Please copy each line in the records below that contains the string "label".
────
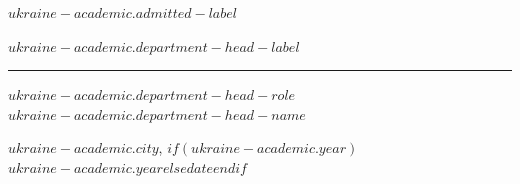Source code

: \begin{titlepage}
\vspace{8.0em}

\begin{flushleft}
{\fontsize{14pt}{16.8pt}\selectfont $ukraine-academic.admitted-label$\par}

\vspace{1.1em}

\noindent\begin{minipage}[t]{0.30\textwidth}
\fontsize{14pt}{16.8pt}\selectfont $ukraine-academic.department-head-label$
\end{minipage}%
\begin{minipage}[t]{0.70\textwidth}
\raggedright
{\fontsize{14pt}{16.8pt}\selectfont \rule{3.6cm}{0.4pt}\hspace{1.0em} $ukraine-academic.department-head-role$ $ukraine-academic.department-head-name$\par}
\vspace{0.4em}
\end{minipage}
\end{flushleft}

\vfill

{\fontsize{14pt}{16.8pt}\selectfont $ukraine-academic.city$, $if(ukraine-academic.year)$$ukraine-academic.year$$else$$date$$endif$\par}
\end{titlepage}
────
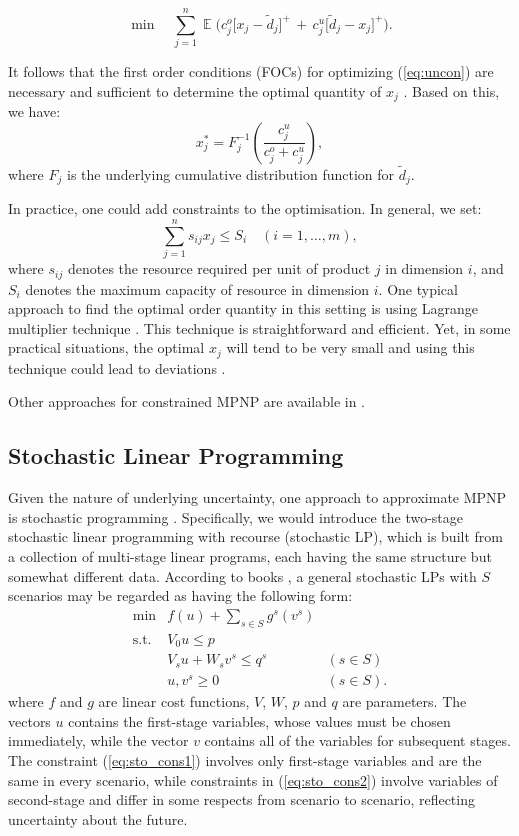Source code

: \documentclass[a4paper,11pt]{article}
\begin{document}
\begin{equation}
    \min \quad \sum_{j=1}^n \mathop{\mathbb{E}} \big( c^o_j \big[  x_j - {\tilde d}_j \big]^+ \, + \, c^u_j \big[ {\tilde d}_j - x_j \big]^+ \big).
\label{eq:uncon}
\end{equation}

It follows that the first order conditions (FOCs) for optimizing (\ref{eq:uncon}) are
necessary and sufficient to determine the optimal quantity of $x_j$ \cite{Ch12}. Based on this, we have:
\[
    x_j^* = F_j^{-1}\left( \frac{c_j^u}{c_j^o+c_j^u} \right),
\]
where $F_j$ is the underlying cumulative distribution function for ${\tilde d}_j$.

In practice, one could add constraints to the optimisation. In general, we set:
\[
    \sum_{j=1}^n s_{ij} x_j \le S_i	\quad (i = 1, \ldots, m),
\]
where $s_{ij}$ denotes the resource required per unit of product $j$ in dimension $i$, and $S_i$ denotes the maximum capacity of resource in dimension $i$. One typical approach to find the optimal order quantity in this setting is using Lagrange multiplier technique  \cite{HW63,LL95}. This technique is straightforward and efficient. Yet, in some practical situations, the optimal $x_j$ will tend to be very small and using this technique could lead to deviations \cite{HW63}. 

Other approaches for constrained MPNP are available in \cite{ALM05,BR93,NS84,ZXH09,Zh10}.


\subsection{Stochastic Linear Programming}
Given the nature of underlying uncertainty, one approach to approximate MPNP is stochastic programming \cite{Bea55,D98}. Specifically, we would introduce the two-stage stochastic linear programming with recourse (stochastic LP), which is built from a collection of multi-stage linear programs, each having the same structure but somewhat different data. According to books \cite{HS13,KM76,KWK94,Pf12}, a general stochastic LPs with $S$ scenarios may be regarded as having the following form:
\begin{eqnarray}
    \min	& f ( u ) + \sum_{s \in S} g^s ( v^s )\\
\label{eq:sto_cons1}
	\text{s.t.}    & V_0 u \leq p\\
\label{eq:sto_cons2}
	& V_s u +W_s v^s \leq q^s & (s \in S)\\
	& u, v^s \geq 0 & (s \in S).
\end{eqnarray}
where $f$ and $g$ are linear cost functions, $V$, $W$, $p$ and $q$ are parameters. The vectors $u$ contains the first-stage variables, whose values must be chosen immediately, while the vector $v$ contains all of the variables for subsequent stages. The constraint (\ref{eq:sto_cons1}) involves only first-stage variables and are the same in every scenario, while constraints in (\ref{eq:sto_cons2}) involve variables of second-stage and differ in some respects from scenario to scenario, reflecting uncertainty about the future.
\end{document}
────
**Written answer**
{\fontsize{14pt}{16.8pt}\selectfont $ukraine-academic.admitted-label$\par}
\fontsize{14pt}{16.8pt}\selectfont $ukraine-academic.department-head-label$
\label{eq:uncon}
\label{eq:sto_cons1}
\label{eq:sto_cons2}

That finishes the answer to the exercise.